- Work instruction
Make a word-for-word copy of the entries below from their first line through the line with "广东省广州市番禺区一间幼稚园", and add nothing.

- Dataset items
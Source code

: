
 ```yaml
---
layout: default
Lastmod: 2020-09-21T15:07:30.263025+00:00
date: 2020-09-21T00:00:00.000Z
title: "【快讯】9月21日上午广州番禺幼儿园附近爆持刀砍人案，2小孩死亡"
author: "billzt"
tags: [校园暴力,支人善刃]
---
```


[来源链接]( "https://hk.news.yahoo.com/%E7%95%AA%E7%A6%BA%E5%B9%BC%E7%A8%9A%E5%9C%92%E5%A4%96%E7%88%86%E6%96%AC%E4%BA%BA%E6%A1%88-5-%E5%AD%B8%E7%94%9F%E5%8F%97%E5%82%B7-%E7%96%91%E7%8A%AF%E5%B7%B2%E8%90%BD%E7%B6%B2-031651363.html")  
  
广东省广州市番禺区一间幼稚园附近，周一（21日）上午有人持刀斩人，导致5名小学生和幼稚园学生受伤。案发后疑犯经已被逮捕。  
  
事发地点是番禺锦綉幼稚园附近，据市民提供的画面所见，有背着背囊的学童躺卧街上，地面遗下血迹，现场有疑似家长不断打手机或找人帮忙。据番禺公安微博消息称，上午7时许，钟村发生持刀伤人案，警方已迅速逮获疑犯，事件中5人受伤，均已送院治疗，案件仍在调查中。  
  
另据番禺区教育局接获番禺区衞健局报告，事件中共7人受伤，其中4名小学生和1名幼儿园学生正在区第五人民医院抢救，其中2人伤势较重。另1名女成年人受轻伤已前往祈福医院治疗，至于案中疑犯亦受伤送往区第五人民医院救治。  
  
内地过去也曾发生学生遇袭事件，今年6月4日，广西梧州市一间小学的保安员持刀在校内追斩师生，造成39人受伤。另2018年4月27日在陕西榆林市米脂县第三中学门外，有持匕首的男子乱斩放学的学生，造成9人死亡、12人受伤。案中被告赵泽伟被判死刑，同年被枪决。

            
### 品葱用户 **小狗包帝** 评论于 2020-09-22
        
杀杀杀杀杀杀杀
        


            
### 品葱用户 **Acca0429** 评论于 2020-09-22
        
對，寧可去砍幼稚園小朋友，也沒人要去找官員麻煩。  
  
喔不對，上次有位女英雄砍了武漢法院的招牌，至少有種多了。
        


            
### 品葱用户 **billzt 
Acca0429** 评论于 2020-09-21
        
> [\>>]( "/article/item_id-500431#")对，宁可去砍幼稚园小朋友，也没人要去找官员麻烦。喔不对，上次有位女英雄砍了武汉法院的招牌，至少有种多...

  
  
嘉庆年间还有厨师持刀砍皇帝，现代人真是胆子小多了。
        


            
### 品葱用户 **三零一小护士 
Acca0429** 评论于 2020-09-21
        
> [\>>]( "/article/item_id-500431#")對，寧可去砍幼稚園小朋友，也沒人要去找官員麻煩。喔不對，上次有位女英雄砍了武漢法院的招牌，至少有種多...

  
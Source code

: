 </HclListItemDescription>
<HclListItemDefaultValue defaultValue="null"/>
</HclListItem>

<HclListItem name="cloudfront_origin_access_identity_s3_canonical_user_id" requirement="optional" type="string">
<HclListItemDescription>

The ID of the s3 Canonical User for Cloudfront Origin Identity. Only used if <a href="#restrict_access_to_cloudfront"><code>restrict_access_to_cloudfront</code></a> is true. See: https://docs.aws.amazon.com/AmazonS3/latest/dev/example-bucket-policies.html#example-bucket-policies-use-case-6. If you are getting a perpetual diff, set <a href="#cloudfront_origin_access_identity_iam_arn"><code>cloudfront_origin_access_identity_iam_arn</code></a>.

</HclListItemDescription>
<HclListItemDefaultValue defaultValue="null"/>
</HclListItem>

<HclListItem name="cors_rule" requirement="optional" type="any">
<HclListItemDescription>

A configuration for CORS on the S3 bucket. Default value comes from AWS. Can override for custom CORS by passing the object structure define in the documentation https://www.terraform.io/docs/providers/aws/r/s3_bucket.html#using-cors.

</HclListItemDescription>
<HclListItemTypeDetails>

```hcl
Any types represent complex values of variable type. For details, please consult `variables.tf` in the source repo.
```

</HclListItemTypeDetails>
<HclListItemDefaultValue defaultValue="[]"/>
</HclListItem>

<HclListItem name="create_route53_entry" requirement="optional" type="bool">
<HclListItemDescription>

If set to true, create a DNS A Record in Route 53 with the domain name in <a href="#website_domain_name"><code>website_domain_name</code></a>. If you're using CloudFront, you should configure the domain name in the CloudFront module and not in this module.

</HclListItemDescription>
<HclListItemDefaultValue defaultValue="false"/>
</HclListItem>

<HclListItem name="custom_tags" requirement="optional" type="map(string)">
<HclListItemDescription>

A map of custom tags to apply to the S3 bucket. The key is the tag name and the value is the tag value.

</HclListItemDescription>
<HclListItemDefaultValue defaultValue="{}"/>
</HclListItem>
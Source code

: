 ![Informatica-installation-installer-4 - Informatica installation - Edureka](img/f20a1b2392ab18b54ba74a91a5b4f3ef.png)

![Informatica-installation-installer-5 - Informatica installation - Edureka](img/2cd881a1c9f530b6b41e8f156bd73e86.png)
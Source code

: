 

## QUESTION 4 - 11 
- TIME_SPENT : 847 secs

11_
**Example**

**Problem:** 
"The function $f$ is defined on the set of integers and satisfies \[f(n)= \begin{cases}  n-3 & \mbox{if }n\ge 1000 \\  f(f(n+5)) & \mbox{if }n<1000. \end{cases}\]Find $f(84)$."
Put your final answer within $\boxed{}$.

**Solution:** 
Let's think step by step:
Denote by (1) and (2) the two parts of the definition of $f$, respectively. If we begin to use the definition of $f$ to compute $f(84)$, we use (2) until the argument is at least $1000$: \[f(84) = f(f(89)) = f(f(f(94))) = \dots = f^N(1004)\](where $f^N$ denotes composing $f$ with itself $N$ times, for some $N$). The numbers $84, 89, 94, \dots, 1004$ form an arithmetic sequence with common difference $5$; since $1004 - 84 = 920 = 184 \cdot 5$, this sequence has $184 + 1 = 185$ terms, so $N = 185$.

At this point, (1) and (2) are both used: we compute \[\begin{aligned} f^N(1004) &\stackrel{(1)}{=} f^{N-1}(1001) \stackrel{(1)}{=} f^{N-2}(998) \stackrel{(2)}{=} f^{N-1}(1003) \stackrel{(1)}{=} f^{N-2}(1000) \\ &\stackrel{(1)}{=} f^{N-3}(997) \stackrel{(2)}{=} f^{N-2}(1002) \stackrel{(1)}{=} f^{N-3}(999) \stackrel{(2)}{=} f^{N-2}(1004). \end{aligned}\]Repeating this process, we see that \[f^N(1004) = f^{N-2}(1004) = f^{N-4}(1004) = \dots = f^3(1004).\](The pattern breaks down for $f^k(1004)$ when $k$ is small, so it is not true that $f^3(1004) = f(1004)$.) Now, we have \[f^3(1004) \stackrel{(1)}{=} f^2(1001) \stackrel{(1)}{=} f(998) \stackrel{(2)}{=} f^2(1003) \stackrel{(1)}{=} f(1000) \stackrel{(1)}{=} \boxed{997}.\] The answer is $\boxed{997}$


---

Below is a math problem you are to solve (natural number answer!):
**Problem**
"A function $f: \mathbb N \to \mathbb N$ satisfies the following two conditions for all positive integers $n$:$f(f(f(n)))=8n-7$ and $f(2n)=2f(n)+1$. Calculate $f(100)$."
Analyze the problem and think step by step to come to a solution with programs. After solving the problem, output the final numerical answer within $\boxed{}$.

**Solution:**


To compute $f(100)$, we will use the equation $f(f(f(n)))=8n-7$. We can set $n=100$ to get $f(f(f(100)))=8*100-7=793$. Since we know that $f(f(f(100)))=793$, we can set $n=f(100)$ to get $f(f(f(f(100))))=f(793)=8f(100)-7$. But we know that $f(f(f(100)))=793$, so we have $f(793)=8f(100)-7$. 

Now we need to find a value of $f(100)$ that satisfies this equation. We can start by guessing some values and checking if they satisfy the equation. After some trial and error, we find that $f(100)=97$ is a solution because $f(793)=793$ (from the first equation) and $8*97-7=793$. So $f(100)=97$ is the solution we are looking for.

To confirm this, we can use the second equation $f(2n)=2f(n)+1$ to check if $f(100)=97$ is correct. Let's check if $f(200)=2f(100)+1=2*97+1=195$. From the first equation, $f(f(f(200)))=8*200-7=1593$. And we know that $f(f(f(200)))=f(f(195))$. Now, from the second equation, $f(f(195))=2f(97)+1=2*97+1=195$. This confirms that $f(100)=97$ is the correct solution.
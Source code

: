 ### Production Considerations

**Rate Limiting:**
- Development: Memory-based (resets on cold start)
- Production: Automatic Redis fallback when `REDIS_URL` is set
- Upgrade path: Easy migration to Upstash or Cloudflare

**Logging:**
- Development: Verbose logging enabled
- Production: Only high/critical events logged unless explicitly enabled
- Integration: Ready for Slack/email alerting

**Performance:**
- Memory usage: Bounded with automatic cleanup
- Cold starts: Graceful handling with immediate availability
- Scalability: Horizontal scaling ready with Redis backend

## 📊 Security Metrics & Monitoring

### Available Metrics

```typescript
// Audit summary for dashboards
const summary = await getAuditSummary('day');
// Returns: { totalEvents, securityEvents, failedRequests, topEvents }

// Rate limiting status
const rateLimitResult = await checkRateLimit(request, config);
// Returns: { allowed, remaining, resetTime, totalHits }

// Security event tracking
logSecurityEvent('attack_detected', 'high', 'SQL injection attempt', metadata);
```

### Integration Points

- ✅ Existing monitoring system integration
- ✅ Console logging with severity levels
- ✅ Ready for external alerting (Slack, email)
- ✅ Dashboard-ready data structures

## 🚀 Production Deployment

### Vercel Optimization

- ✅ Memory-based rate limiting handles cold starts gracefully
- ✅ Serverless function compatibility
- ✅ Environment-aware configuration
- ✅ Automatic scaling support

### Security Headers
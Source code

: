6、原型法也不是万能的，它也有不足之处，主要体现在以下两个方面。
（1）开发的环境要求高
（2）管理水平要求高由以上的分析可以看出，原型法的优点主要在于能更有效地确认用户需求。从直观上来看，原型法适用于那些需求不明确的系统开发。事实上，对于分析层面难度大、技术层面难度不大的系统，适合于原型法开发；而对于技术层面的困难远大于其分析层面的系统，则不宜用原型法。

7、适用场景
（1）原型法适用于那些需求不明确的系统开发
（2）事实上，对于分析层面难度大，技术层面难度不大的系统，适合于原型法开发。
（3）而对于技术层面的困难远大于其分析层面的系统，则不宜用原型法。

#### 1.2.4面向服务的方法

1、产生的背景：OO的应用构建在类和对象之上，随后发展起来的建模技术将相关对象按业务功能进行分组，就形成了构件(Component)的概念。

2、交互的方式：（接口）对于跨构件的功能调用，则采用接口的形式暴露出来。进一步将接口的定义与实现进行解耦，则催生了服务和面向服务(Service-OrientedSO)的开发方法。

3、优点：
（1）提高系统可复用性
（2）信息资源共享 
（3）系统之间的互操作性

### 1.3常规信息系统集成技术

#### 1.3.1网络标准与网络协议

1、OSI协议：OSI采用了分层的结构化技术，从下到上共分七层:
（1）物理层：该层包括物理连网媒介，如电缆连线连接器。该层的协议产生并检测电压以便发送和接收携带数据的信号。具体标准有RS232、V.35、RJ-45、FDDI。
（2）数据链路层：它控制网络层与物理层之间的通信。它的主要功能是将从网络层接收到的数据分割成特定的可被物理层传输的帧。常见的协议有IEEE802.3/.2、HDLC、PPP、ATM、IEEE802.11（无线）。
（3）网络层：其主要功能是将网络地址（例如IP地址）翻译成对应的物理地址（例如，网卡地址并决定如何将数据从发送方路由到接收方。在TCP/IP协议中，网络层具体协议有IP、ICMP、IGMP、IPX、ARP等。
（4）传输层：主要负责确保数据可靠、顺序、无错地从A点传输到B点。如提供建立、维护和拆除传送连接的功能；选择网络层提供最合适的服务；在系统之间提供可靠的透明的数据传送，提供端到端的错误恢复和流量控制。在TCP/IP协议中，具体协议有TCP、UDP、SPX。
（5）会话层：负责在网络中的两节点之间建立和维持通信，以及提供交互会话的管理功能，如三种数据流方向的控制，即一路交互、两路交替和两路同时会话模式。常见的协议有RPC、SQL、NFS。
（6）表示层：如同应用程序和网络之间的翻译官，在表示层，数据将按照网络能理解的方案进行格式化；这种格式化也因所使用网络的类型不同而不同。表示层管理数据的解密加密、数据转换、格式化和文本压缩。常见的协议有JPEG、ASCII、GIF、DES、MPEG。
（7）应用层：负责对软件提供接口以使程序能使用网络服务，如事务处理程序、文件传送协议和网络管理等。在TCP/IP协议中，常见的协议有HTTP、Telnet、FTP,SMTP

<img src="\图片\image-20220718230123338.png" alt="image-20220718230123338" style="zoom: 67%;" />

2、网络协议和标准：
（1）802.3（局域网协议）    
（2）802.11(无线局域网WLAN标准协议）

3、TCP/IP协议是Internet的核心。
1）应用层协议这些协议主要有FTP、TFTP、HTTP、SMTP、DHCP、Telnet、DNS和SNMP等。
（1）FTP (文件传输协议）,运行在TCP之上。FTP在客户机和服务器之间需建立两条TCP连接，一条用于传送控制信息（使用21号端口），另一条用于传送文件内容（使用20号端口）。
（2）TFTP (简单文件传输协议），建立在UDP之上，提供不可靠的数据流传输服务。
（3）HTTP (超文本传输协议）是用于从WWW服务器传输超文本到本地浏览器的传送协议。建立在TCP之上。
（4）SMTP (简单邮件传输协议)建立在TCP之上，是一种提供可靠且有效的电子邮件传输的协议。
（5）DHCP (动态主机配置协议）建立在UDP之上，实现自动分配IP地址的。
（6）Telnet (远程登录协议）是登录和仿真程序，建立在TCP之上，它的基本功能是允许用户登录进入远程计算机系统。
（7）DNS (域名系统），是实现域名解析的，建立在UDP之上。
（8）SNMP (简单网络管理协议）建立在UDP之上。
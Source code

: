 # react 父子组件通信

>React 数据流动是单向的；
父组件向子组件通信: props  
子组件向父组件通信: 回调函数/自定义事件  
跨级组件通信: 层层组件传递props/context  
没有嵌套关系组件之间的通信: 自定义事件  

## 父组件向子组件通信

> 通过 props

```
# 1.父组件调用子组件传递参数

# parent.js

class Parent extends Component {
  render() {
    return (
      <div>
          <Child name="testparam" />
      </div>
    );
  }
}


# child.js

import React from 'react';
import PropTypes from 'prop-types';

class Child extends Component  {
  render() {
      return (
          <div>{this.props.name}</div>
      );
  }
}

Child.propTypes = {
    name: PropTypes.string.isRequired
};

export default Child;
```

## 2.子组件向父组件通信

- Written solution
Source code

:
 ```yaml
---
layout: default
Lastmod: 2020-09-21T15:07:30.263025+00:00
date: 2020-09-21T00:00:00.000Z
title: "【快讯】9月21日上午广州番禺幼儿园附近爆持刀砍人案，2小孩死亡"
author: "billzt"
tags: [校园暴力,支人善刃]
---
```


[来源链接]( "https://hk.news.yahoo.com/%E7%95%AA%E7%A6%BA%E5%B9%BC%E7%A8%9A%E5%9C%92%E5%A4%96%E7%88%86%E6%96%AC%E4%BA%BA%E6%A1%88-5-%E5%AD%B8%E7%94%9F%E5%8F%97%E5%82%B7-%E7%96%91%E7%8A%AF%E5%B7%B2%E8%90%BD%E7%B6%B2-031651363.html")  
  
广东省广州市番禺区一间幼稚园附近，周一（21日）上午有人持刀斩人，导致5名小学生和幼稚园学生受伤。案发后疑犯经已被逮捕。  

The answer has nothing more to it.